Investasi Luhut Binsar Pandjaitan mengakui belum paham ada gagasan terkini dari tiga negara, Amerika Serikat, Australia, serta Jepang, bernama Blue Dot Network.
Kerja sama ke-tiga negara ini dikira datang buat memberikan respon kehadiran Belt and Road Initiative atau Project Arah Sutra yang udah dikeluarkan oleh Cina.
Walau begitu, Luhut meyakinkan Indonesia terus buka kesempatan buat ikut serta dalam gagasan karya Amerika itu selama bawa investasi ke Indonesia.
Dengan mana saja mungkin, dari bulan bila ada, pengin bawa juga duwit ujarnya kala dijumpai di kantornya di Jakarta Pusat, Jumat, 8 November 2019.
Awal mulanya pada Senin, 4 November 2019, ke-tiga negara setuju mengeluarkan Blue Dot Network, suatu gagasan multisektor yang mempromokan peningkatan infrastruktur global. Infrastruktur global ini diklaim punyai mutu tinggi serta punyai standard yang bisa diyakini.
Melalui Blue Dot Network, kedepannya bakal ada pelajari serta sertifikasi pada project infrastruktur yang sesuai sama standard di daerah Indo-Pasifik.

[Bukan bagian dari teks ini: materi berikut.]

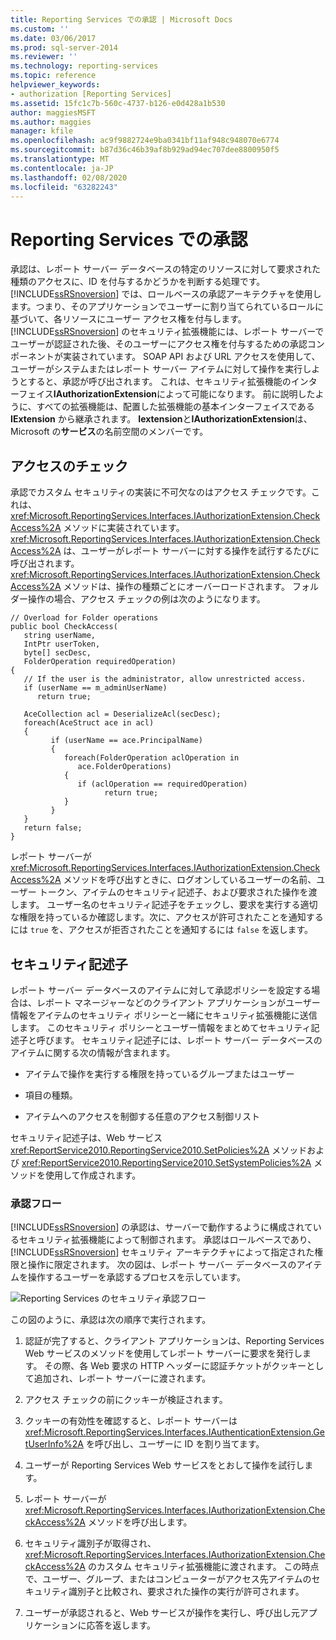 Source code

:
 ```yaml
---
title: Reporting Services での承認 | Microsoft Docs
ms.custom: ''
ms.date: 03/06/2017
ms.prod: sql-server-2014
ms.reviewer: ''
ms.technology: reporting-services
ms.topic: reference
helpviewer_keywords:
- authorization [Reporting Services]
ms.assetid: 15fc1c7b-560c-4737-b126-e0d428a1b530
author: maggiesMSFT
ms.author: maggies
manager: kfile
ms.openlocfilehash: ac9f9882724e9ba0341bf11af948c948070e6774
ms.sourcegitcommit: b87d36c46b39af8b929ad94ec707dee8800950f5
ms.translationtype: MT
ms.contentlocale: ja-JP
ms.lasthandoff: 02/08/2020
ms.locfileid: "63282243"
---
```

# <a name="authorization-in-reporting-services"></a>Reporting Services での承認
  承認は、レポート サーバー データベースの特定のリソースに対して要求された種類のアクセスに、ID を付与するかどうかを判断する処理です。 
  [!INCLUDE[ssRSnoversion](../../../includes/ssrsnoversion-md.md)] では、ロールベースの承認アーキテクチャを使用します。つまり、そのアプリケーションでユーザーに割り当てられているロールに基づいて、各リソースにユーザー アクセス権を付与します。 
  [!INCLUDE[ssRSnoversion](../../../includes/ssrsnoversion-md.md)] のセキュリティ拡張機能には、レポート サーバーでユーザーが認証された後、そのユーザーにアクセス権を付与するための承認コンポーネントが実装されています。 SOAP API および URL アクセスを使用して、ユーザーがシステムまたはレポート サーバー アイテムに対して操作を実行しようとすると、承認が呼び出されます。 これは、セキュリティ拡張機能のインターフェイス**IAuthorizationExtension**によって可能になります。 前に説明したように、すべての拡張機能は、配置した拡張機能の基本インターフェイスである **IExtension** から継承されます。 **Iextension**と**IAuthorizationExtension**は、Microsoft の**サービス**の名前空間のメンバーです。  
  
## <a name="checking-access"></a>アクセスのチェック  
 承認でカスタム セキュリティの実装に不可欠なのはアクセス チェックです。これは、<xref:Microsoft.ReportingServices.Interfaces.IAuthorizationExtension.CheckAccess%2A> メソッドに実装されています。 
  <xref:Microsoft.ReportingServices.Interfaces.IAuthorizationExtension.CheckAccess%2A> は、ユーザーがレポート サーバーに対する操作を試行するたびに呼び出されます。 
  <xref:Microsoft.ReportingServices.Interfaces.IAuthorizationExtension.CheckAccess%2A> メソッドは、操作の種類ごとにオーバーロードされます。 フォルダー操作の場合、アクセス チェックの例は次のようになります。  
  
```  
// Overload for Folder operations  
public bool CheckAccess(  
   string userName,   
   IntPtr userToken,   
   byte[] secDesc,   
   FolderOperation requiredOperation)  
{  
   // If the user is the administrator, allow unrestricted access.  
   if (userName == m_adminUserName)   
      return true;  
  
   AceCollection acl = DeserializeAcl(secDesc);  
   foreach(AceStruct ace in acl)  
   {  
         if (userName == ace.PrincipalName)  
         {  
            foreach(FolderOperation aclOperation in   
               ace.FolderOperations)  
            {  
               if (aclOperation == requiredOperation)  
                     return true;  
            }  
         }  
   }  
   return false;  
}  
```  
  
 レポート サーバーが <xref:Microsoft.ReportingServices.Interfaces.IAuthorizationExtension.CheckAccess%2A> メソッドを呼び出すときに、ログオンしているユーザーの名前、ユーザー トークン、アイテムのセキュリティ記述子、および要求された操作を渡します。 ユーザー名のセキュリティ記述子をチェックし、要求を実行する適切な権限を持っているか確認します。次に、アクセスが許可されたことを通知するには `true` を、アクセスが拒否されたことを通知するには `false` を返します。  
  
## <a name="security-descriptors"></a>セキュリティ記述子  
 レポート サーバー データベースのアイテムに対して承認ポリシーを設定する場合は、レポート マネージャーなどのクライアント アプリケーションがユーザー情報をアイテムのセキュリティ ポリシーと一緒にセキュリティ拡張機能に送信します。 このセキュリティ ポリシーとユーザー情報をまとめてセキュリティ記述子と呼びます。 セキュリティ記述子には、レポート サーバー データベースのアイテムに関する次の情報が含まれます。  
  
-   アイテムで操作を実行する権限を持っているグループまたはユーザー  
  
-   項目の種類。  
  
-   アイテムへのアクセスを制御する任意のアクセス制御リスト  
  
 セキュリティ記述子は、Web サービス <xref:ReportService2010.ReportingService2010.SetPolicies%2A> メソッドおよび <xref:ReportService2010.ReportingService2010.SetSystemPolicies%2A> メソッドを使用して作成されます。  
  
### <a name="authorization-flow"></a>承認フロー  
 
  [!INCLUDE[ssRSnoversion](../../../includes/ssrsnoversion-md.md)] の承認は、サーバーで動作するように構成されているセキュリティ拡張機能によって制御されます。 承認はロールベースであり、[!INCLUDE[ssRSnoversion](../../../includes/ssrsnoversion-md.md)] セキュリティ アーキテクチャによって指定された権限と操作に限定されます。 次の図は、レポート サーバー データベースのアイテムを操作するユーザーを承認するプロセスを示しています。  
  
 ![Reporting Services のセキュリティ承認フロー](../../media/rosettasecurityextensionauthorizationflow.gif "Reporting Services のセキュリティ承認フロー")  
  
 この図のように、承認は次の順序で実行されます。  
  
1.  認証が完了すると、クライアント アプリケーションは、Reporting Services Web サービスのメソッドを使用してレポート サーバーに要求を発行します。 その際、各 Web 要求の HTTP ヘッダーに認証チケットがクッキーとして追加され、レポート サーバーに渡されます。  
  
2.  アクセス チェックの前にクッキーが検証されます。  
  
3.  クッキーの有効性を確認すると、レポート サーバーは <xref:Microsoft.ReportingServices.Interfaces.IAuthenticationExtension.GetUserInfo%2A> を呼び出し、ユーザーに ID を割り当てます。  
  
4.  ユーザーが Reporting Services Web サービスをとおして操作を試行します。  
  
5.  レポート サーバーが <xref:Microsoft.ReportingServices.Interfaces.IAuthorizationExtension.CheckAccess%2A> メソッドを呼び出します。  
  
6.  セキュリティ識別子が取得され、<xref:Microsoft.ReportingServices.Interfaces.IAuthorizationExtension.CheckAccess%2A> のカスタム セキュリティ拡張機能に渡されます。 この時点で、ユーザー、グループ、またはコンピューターがアクセス先アイテムのセキュリティ識別子と比較され、要求された操作の実行が許可されます。  
  
7.  ユーザーが承認されると、Web サービスが操作を実行し、呼び出し元アプリケーションに応答を返します。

Buat membuat infrastruktur yang bermutu, buat membuat kesempatan, perkembangan, serta kestabilan kata Executive Vice President The U. S. Overseas Privat Investment Corporation (OPIC) harga triplek David Bohigian.
Media asing menulis gagasan ini jadi usaha Amerika menyamai Project Arah Sutra punya Cina. Namun, Under Secretary for Economic Growth, Energy, and Environment, Departemen Luar Negeri Amerika Serikat, Keith Krach membantahnya.

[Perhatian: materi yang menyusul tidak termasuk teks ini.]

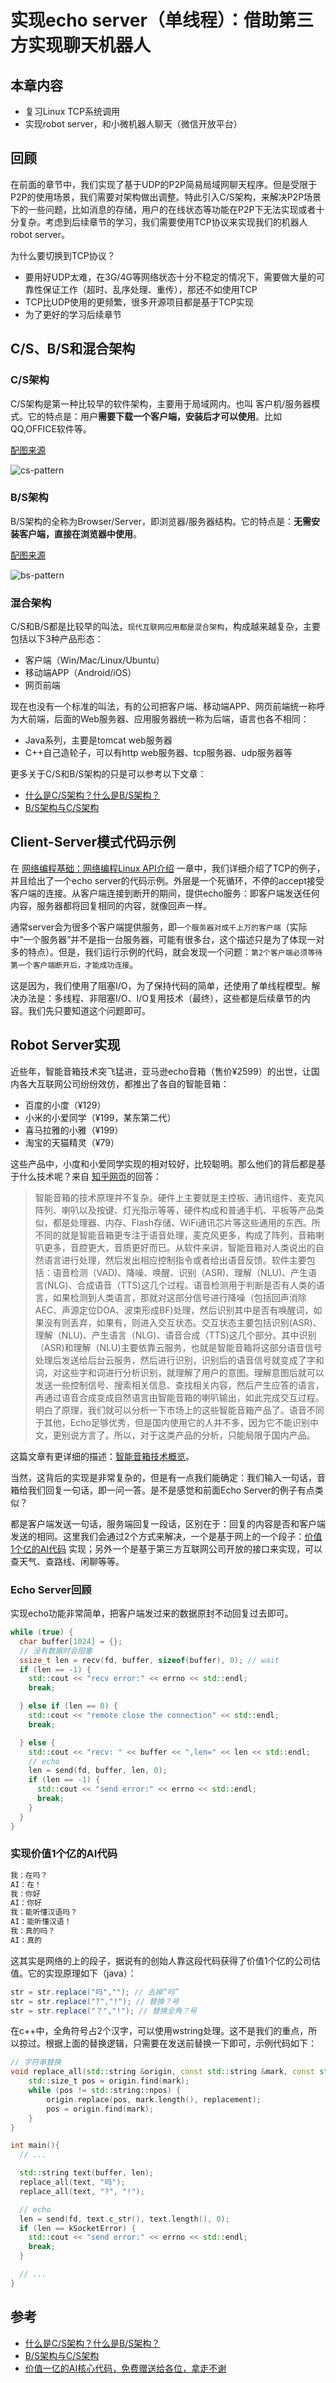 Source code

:# 实现echo server（单线程）：借助第三方实现聊天机器人

## 本章内容

- 复习Linux TCP系统调用
- 实现robot server，和小微机器人聊天（微信开放平台）

## 回顾

在前面的章节中，我们实现了基于UDP的P2P简易局域网聊天程序。但是受限于P2P的使用场景，我们需要对架构做出调整。特此引入C/S架构，来解决P2P场景下的一些问题，比如消息的存储，用户的在线状态等功能在P2P下无法实现或者十分复杂。考虑到后续章节的学习，我们需要使用TCP协议来实现我们的机器人robot server。

为什么要切换到TCP协议？

- 要用好UDP太难，在3G/4G等网络状态十分不稳定的情况下，需要做大量的可靠性保证工作（超时、乱序处理、重传），那还不如使用TCP
- TCP比UDP使用的更频繁，很多开源项目都是基于TCP实现
- 为了更好的学习后续章节

## C/S、B/S和混合架构

### C/S架构

C/S架构是第一种比较早的软件架构，主要用于局域网内。也叫 客户机/服务器模式。它的特点是：用户**需要下载一个客户端，安装后才可以使用**。比如QQ,OFFICE软件等。

[配图来源](https://blog.csdn.net/qq_40180411/article/details/82250556)

![cs-pattern](../images/chapter3/cs-pattern.jpeg)

### B/S架构

B/S架构的全称为Browser/Server，即浏览器/服务器结构。它的特点是：**无需安装客户端，直接在浏览器中使用**。

[配图来源](https://blog.csdn.net/qq_40180411/article/details/82250556)

![bs-pattern](../images/chapter3/bs-pattern.jpeg)

### 混合架构

C/S和B/S都是比较早的叫法，`现代互联网应用都是混合架构`，构成越来越复杂，主要包括以下3种产品形态：

- 客户端（Win/Mac/Linux/Ubuntu）
- 移动端APP（Android/iOS）
- 网页前端

现在也没有一个标准的叫法，有的公司把客户端、移动端APP、网页前端统一称呼为大前端，后面的Web服务器、应用服务器统一称为后端，语言也各不相同：

- Java系列，主要是tomcat web服务器
- C++自己造轮子，可以有http web服务器、tcp服务器、udp服务器等

更多关于C/S和B/S架构的只是可以参考以下文章：

- [什么是C/S架构？什么是B/S架构？](http://www.ibloger.net/article/1086.html)
- [B/S架构与C/S架构](https://blog.csdn.net/qq_40180411/article/details/82250556)

## Client-Server模式代码示例

在 [网络编程基础：网络编程Linux API介绍](./chapter2/1-linux-system-call-examples.md) 一章中，我们详细介绍了TCP的例子，并且给出了一个echo server的代码示例。外层是一个死循环，不停的accept接受客户端的连接。从客户端连接到断开的期间，提供echo服务：即客户端发送任何内容，服务器都将回复相同的内容，就像回声一样。

通常server会为很多个客户端提供服务，即`一个服务器对成千上万的客户端`（实际中“一个服务器”并不是指一台服务器，可能有很多台，这个描述只是为了体现一对多的特点）。但是，我们运行示例的代码，就会发现一个问题：`第2个客户端必须等待第一个客户端断开后，才能成功连接`。

这是因为，我们使用了阻塞I/O，为了保持代码的简单，还使用了单线程模型。解决办法是：多线程、非阻塞I/O、I/O复用技术（最终），这些都是后续章节的内容。我们先只要知道这个问题即可。

## Robot Server实现

近些年，智能音箱技术突飞猛进，亚马逊echo音箱（售价¥2599）的出世，让国内各大互联网公司纷纷效仿，都推出了各自的智能音箱：

- 百度的小度（¥129）
- 小米的小爱同学（¥199，某东第二代）
- 喜马拉雅的小雅（¥199）
- 淘宝的天猫精灵（¥79）

这些产品中，小度和小爱同学实现的相对较好，比较聪明。那么他们的背后都是基于什么技术呢？来自 [知乎网页](https://zhuanlan.zhihu.com/p/84706310)的回答：

> 智能音箱的技术原理并不复杂。硬件上主要就是主控板、通讯组件、麦克风阵列、喇叭以及按键、灯光指示等等，硬件构成和普通手机、平板等产品类似，都是处理器、内存、Flash存储、WiFi通讯芯片等这些通用的东西。所不同的就是智能音箱更专注于语音处理，麦克风更多，构成了阵列，音箱喇叭更多，音腔更大，音质更好而已。从软件来讲，智能音箱对人类说出的自然语言进行处理，然后发出相应控制指令或者给出语音反馈。软件主要包括：语音检测（VAD)、降噪、唤醒、识别（ASR)、理解（NLU)、产生语言(NLG)、合成语音（TTS)这几个过程。语音检测用于判断是否有人类的语言，如果检测到人类语言，那就对这部分信号进行降噪（包括回声消除AEC、声源定位DOA、波束形成BF)处理，然后识别其中是否有唤醒词，如果没有则丢弃，如果有，则进入交互状态。交互状态主要包括识别(ASR)、理解（NLU)、产生语言（NLG)、语音合成（TTS)这几个部分。其中识别（ASR)和理解（NLU)主要依靠云服务，也就是智能音箱将这部分语音信号处理后发送给后台云服务，然后进行识别，识别后的语音信号就变成了字和词，对这些字和词进行分析识别，就理解了用户的意图。理解意图后就可以发送一些控制信号、搜索相关信息、查找相关内容，然后产生应答的语言，再通过语音合成变成自然语言由智能音箱的喇叭输出，如此完成交互过程。明白了原理，我们就可以分析一下市场上的这些智能音箱产品了。语音不同于其他，Echo足够优秀，但是国内使用它的人并不多，因为它不能识别中文，更别说方言了。所以，对于这类产品的分析，只能局限于国内产品。

这篇文章有更详细的描述：[智能音箱技术概览](https://blog.csdn.net/jackytintin/article/details/62040823)。

当然，这背后的实现是非常复杂的，但是有一点我们能确定：我们输入一句话，音箱给我们回复一句话，即一问一答。是不是感觉和前面Echo Server的例子有点类似？

都是客户端发送一句话，服务端回复一段话，区别在于：回复的内容是否和客户端发送的相同。这里我们会通过2个方式来解决，一个是基于网上的一个段子：[价值1个亿的AI代码](https://bbs.51cto.com/thread-1566223-1.html) 实现；另外一个是基于第三方互联网公司开放的接口来实现，可以查天气、查路线、闲聊等等。

### Echo Server回顾

实现echo功能非常简单，把客户端发过来的数据原封不动回复过去即可。

```c++
while (true) {
  char buffer[1024] = {};
  // 没有数据时会阻塞
  ssize_t len = recv(fd, buffer, sizeof(buffer), 0); // wait
  if (len == -1) {
    std::cout << "recv error:" << errno << std::endl;
    break;

  } else if (len == 0) {
    std::cout << "remote close the connection" << std::endl;
    break;

  } else {
    std::cout << "recv: " << buffer << ",len=" << len << std::endl;
    // echo
    len = send(fd, buffer, len, 0);
    if (len == -1) {
      std::cout << "send error:" << errno << std::endl;
      break;
    }
  }
}
```

### 实现价值1个亿的AI代码

```bash
我：在吗？
AI：在！
我：你好
AI：你好
我：能听懂汉语吗？
AI：能听懂汉语！
我：真的吗？
AI：真的
```

这其实是网络的上的段子，据说有的创始人靠这段代码获得了价值1个亿的公司估值。它的实现原理如下（java）：

```java
str = str.replace("吗",""); // 去掉“吗”
str = str.replace("?","!"); // 替换？号
str = str.replace("？","!"); // 替换全角？号
```

在c++中，全角符号占2个汉字，可以使用wstring处理。这不是我们的重点，所以掠过。根据上面的替换逻辑，只需要在发送前替换一下即可，示例代码如下：

```c++
// 字符串替换
void replace_all(std::string &origin, const std::string &mark, const std::string &replacement = "") {
    std::size_t pos = origin.find(mark);
    while (pos != std::string::npos) {
        origin.replace(pos, mark.length(), replacement);
        pos = origin.find(mark);
    }
}

int main(){
  // ...

  std::string text(buffer, len);
  replace_all(text, "吗");
  replace_all(text, "?", "!");

  // echo
  len = send(fd, text.c_str(), text.length(), 0);
  if (len == kSocketError) {
    std::cout << "send error:" << errno << std::endl;
    break;
  }

  // ...
}
```



## 参考

- [什么是C/S架构？什么是B/S架构？](http://www.ibloger.net/article/1086.html)
- [B/S架构与C/S架构](https://blog.csdn.net/qq_40180411/article/details/82250556)
- [价值一亿的AI核心代码，免费赠送给各位，拿走不谢](https://bbs.51cto.com/thread-1566223-1.html)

Saya fikir ini bukanlah tanggapan atas Belt and Road Cina namun ini kepentingan dari sekian banyak negara yang ikut serta ujarnya.
Luhut pun menilainya kehadiran dari gagasan ini tak jadi masalah disaat menghadirkan modal ke Indonesia. Dia memahami, investasi dari Amerika sejauh ini kalah ketimbang dengan negara lain seperti Cina, Jepang, serta Singapura.

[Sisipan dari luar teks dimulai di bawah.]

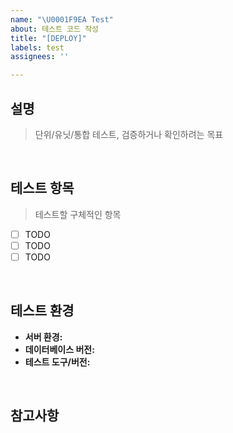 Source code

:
 ```yaml
---
name: "\U0001F9EA Test"
about: 테스트 코드 작성
title: "[DEPLOY]"
labels: test
assignees: ''

---
```


## 설명
> 단위/유닛/통합 테스트, 검증하거나 확인하려는 목표

<br/>

## 테스트 항목
> 테스트할 구체적인 항목
- [ ] TODO
- [ ] TODO
- [ ] TODO

<br/>

## 테스트 환경
- **서버 환경:** 
- **데이터베이스 버전:** 
- **테스트 도구/버전:** 

<br/>

## 참고사항
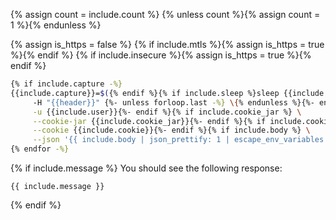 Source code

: {% assign count = include.count %}
{% unless count %}{% assign count = 1 %}{% endunless %}

{% assign is_https = false %}
{% if include.mtls %}{% assign is_https = true %}{% endif %}
{% if include.insecure %}{% assign is_https = true %}{% endif %}
```bash
{% if include.capture -%}
{{include.capture}}=$({% endif %}{% if include.sleep %}sleep {{include.sleep}} && {% endif %}{% for i in (1..count) %}curl {% if include.insecure %}-k {% endif %}{% if include.display_headers %}-i {% endif %}{% if include.method %}-X {{include.method}} {% endif %}{% if include.mtls%}-k --key key.pem --cert cert.pem {% endif %}"{% if is_https %}https://{% endif %}{{ include.url }}"{% if include.headers %} \{%- endif -%}{% for header in include.headers %}
     -H "{{header}}" {%- unless forloop.last -%} \{% endunless %}{%- endfor %}{% if include.user %} \
     -u {{include.user}}{%- endif %}{% if include.cookie_jar %} \
     --cookie-jar {{include.cookie_jar}}{%- endif %}{% if include.cookie %} \
     --cookie {{include.cookie}}{%- endif %}{% if include.body %} \
     --json '{{ include.body | json_prettify: 1 | escape_env_variables | indent: 4 | strip }}'{% endif %}{% if include.jq %} | jq {{ include.jq }}{% endif %}{% if include.capture -%}){% endif %}
{% endfor -%}
```

{% if include.message %}
You should see the following response:

```text
{{ include.message }}
```
{% endif %} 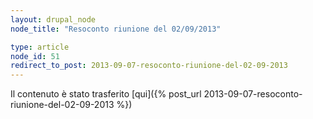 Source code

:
 ```yaml
---
layout: drupal_node
node_title: "Resoconto riunione del 02/09/2013"

type: article
node_id: 51
redirect_to_post: 2013-09-07-resoconto-riunione-del-02-09-2013
---
```


Il contenuto è stato trasferito [qui]({% post_url 2013-09-07-resoconto-riunione-del-02-09-2013 %}) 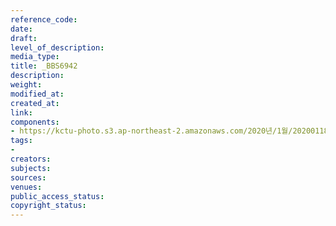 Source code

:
 ```yaml
---
reference_code: 
date: 
draft: 
level_of_description: 
media_type: 
title: _BBS6942
description: 
weight: 
modified_at: 
created_at: 
link: 
components:
- https://kctu-photo.s3.ap-northeast-2.amazonaws.com/2020년/1월/20200118_톨게이트+도명화+지부장,+유창근+지회장+단식+2일차/_BBS6942.jpg
tags:
- 
creators: 
subjects: 
sources: 
venues: 
public_access_status: 
copyright_status: 
---
```

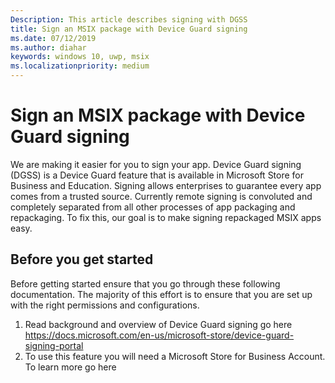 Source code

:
 ```yaml
---
Description: This article describes signing with DGSS
title: Sign an MSIX package with Device Guard signing
ms.date: 07/12/2019
ms.author: diahar
keywords: windows 10, uwp, msix
ms.localizationpriority: medium
---
```

# Sign an MSIX package with Device Guard signing
We are making it easier for you to sign your app. Device Guard signing (DGSS) is a Device Guard feature that is available in Microsoft Store for Business and Education. Signing allows enterprises to guarantee every app comes from a trusted source. Currently remote signing is convoluted and completely separated from all other processes of app packaging and repackaging. To fix this, our goal is to make signing repackaged MSIX apps easy.

## Before you get started 
Before getting started ensure that you go through these following documentation. The majority of this effort is to ensure that you are set up with the right permissions and configurations. 
1. Read background and overview of Device Guard signing go here https://docs.microsoft.com/en-us/microsoft-store/device-guard-signing-portal
2. To use this feature you will need a Microsoft Store for Business Account. To learn more go here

Namun, Luhut menolak apabila keadaan itu berlangsung lantaran Indonesia sangat dekat sama Cina, yang saat ini ikut serta perang dagang dengan Amerika.
Tak benar itu, ia (Amerika) tidak sempat nawarin, kita gak bertanya tidak ada yang ada, yang ada dari jadi dari Uni Emirat Arab, Cina, Singapura, serta Jepang, ya kita lari ke situ, pungkasnya.
Luhut pun menilainya seretnya investasi dari Amerika tidaklah lantaran Indonesia ikut serta project Belt and Road Inisiative. Dikarenakan, Luhut menyatakan.
Indonesia sekarang ini betul-betul belum tanda tangani perjanjian apa pun dengan project punya Cina itu. Belumlah ada yang jalan, yang jalan privat sector harga pipa semua ujarnya.
Dari sudut pandang National Urban Development Proyek, saya melihat bagaimana mempertautkan rencana dengan investasi infrastruktur dalam rencana pecahkan soal inefisiensi dalam rencana kota pungkasnya.
Ia mengemukakan kalau satu diantara gosip yang mencuat yaitu bagaimana pemerintah Indonesia bisa mempertautkan rencana peningkatan daerah perkotaan dengan capital investment dalam Ide Pembangunan Waktu Menengah Wilayah.
Tidak hanya itu ia pun memberi tambahan kalau perihal itu dapat dipecahkan lewat bagaimana pemerintah mendahulukan investasi serta mentransformasi kota-kota, dengan masukkan investasi ke area-area yang didahulukan.
Sekarang ini, menurut Gayatri, sebagai waktu buat merajut atau melaksanakan sinergi dengan pelbagai faksi, bukan tiap-tiap sektornya mesti bertanding kedua-duanya berkaitan investasi.
" Saya menganjurkan investasi serta rencana mesti tersinkronisasi, visi peningkatan kota yang tampak dari suatu ide privat terpadu mesti berubah menjadi visi penduduk.
Investor serta semuanya stakeholder yang punyai visi sama, dan maksud ekonomi butuh dikoneksikan dengan kiat privat perkembangan kota kata wanita yang memegang jadi Task Kubu Leader National Urban Development Proyek (NUDP) Bank Dunia.